* [TASK TO COMPLETE]:
All lines in the entries below that hold "from" make up the answer.

* [EXERCISE MATERIAL]:
——
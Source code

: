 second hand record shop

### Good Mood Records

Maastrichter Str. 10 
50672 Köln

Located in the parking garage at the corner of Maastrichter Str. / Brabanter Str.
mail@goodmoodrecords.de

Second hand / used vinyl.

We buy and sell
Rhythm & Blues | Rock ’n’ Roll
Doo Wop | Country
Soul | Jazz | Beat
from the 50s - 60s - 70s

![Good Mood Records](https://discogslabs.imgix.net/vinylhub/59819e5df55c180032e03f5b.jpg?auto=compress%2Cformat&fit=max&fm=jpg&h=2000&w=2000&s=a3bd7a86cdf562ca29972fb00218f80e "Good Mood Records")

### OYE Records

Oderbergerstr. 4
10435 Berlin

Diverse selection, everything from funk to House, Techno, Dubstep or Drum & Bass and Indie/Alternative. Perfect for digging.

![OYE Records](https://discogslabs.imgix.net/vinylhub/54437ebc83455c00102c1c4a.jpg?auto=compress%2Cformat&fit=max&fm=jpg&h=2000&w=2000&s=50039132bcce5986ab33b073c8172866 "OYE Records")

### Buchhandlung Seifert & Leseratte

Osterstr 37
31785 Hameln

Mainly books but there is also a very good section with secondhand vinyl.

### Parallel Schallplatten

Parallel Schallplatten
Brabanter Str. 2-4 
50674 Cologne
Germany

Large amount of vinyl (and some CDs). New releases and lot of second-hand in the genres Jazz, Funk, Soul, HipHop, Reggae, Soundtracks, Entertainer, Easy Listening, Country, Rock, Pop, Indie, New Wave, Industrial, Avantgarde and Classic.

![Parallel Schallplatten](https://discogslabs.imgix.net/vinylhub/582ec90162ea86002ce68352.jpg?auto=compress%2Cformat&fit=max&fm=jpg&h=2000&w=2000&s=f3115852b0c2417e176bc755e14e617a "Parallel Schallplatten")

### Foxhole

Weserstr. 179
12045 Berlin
——
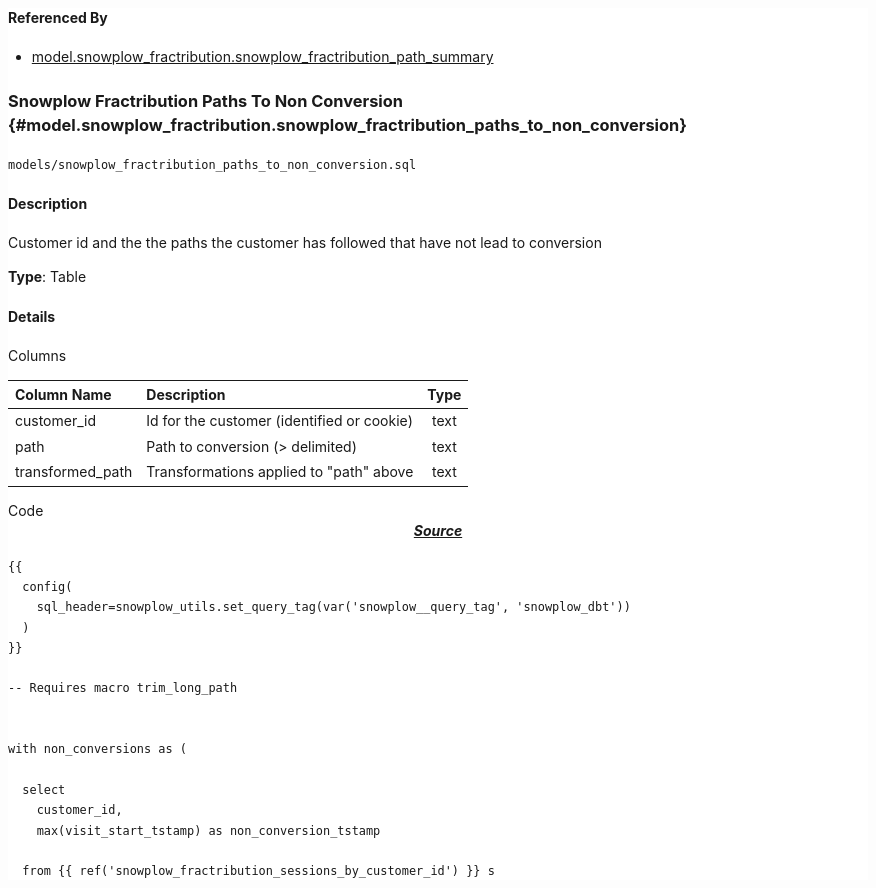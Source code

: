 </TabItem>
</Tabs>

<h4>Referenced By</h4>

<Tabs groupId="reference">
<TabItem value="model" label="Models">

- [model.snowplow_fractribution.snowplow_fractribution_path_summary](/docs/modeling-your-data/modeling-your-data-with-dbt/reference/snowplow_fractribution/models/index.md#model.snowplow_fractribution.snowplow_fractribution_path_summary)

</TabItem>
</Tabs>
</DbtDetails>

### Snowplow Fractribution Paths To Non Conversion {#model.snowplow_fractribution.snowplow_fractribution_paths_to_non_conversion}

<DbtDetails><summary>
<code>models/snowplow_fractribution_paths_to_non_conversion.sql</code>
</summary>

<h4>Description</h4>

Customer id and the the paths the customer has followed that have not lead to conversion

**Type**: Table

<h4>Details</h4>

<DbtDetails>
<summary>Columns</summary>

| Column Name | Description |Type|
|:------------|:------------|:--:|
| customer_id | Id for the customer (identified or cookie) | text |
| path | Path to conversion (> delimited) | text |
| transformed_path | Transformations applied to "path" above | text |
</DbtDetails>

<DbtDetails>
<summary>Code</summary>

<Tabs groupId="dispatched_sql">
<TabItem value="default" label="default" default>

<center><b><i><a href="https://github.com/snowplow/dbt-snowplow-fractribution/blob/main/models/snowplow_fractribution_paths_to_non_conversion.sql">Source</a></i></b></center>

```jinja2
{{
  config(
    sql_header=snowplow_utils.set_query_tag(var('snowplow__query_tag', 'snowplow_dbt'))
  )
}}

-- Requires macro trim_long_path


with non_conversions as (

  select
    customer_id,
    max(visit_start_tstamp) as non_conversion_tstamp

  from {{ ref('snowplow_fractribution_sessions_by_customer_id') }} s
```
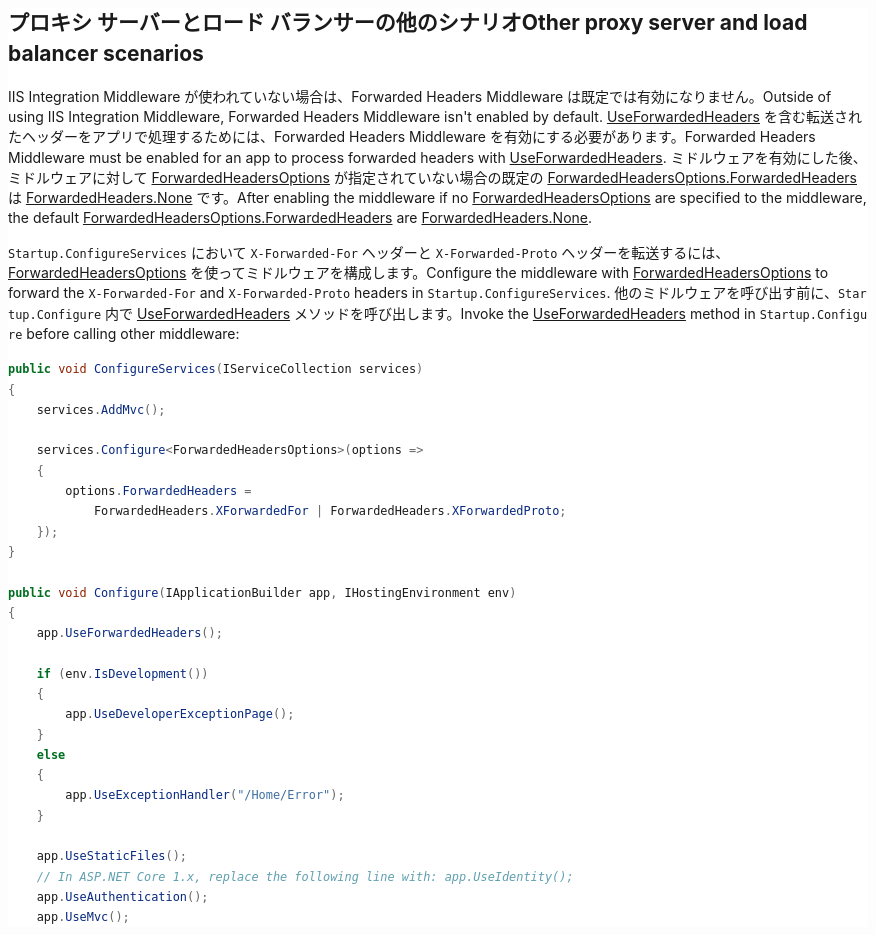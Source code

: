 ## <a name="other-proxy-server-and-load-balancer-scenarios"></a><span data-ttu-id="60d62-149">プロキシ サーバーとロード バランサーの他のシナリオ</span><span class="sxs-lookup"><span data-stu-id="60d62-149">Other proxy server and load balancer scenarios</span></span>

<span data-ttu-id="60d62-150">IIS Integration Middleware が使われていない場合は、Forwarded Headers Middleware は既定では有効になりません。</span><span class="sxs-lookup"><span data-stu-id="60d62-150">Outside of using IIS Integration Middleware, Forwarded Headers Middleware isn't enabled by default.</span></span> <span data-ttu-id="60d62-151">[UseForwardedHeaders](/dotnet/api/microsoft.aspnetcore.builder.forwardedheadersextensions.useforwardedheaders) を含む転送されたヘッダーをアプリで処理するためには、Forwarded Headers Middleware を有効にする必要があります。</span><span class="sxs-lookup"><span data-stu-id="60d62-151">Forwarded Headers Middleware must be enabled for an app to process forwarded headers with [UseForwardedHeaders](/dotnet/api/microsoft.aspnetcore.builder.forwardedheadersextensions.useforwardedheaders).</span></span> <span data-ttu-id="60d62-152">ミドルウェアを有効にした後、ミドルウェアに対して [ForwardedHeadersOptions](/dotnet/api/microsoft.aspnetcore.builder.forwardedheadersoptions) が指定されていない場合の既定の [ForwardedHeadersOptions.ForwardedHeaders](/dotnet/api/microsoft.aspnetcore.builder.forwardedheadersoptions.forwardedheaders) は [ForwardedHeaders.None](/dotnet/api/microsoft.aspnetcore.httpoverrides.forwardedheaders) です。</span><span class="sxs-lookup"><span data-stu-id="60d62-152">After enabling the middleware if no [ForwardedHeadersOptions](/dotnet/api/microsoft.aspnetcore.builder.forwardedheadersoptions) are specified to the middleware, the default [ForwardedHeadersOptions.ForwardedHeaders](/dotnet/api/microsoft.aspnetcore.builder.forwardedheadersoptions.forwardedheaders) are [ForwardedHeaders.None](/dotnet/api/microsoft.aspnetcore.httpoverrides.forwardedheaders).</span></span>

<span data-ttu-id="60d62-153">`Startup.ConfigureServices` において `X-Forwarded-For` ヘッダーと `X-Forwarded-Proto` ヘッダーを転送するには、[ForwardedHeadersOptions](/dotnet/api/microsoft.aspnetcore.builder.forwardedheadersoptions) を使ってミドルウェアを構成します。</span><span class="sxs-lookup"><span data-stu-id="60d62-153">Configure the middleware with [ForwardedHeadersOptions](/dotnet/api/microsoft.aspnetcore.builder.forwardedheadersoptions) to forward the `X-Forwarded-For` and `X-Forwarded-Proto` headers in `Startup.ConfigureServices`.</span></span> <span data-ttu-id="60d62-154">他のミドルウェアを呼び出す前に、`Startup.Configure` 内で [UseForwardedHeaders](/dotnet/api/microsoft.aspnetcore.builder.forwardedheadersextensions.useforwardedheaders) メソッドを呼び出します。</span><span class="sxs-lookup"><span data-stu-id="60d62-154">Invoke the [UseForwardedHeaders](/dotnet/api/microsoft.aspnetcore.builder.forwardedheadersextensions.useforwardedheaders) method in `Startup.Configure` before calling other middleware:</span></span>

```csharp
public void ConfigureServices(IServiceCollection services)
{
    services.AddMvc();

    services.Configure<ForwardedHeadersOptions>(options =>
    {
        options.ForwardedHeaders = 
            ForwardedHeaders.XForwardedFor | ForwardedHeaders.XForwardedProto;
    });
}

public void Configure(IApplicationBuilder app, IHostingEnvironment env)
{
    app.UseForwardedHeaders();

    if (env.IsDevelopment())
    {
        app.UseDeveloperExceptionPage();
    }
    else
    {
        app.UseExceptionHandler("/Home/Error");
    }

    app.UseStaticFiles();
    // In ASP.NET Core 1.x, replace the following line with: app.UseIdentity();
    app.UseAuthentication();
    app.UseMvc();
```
——
* [OUTPUT FOR THIS EXERCISE]:
from the 50s - 60s - 70s
Diverse selection, everything from funk to House, Techno, Dubstep or Drum & Bass and Indie/Alternative. Perfect for digging.
  from {{ ref('snowplow_fractribution_sessions_by_customer_id') }} s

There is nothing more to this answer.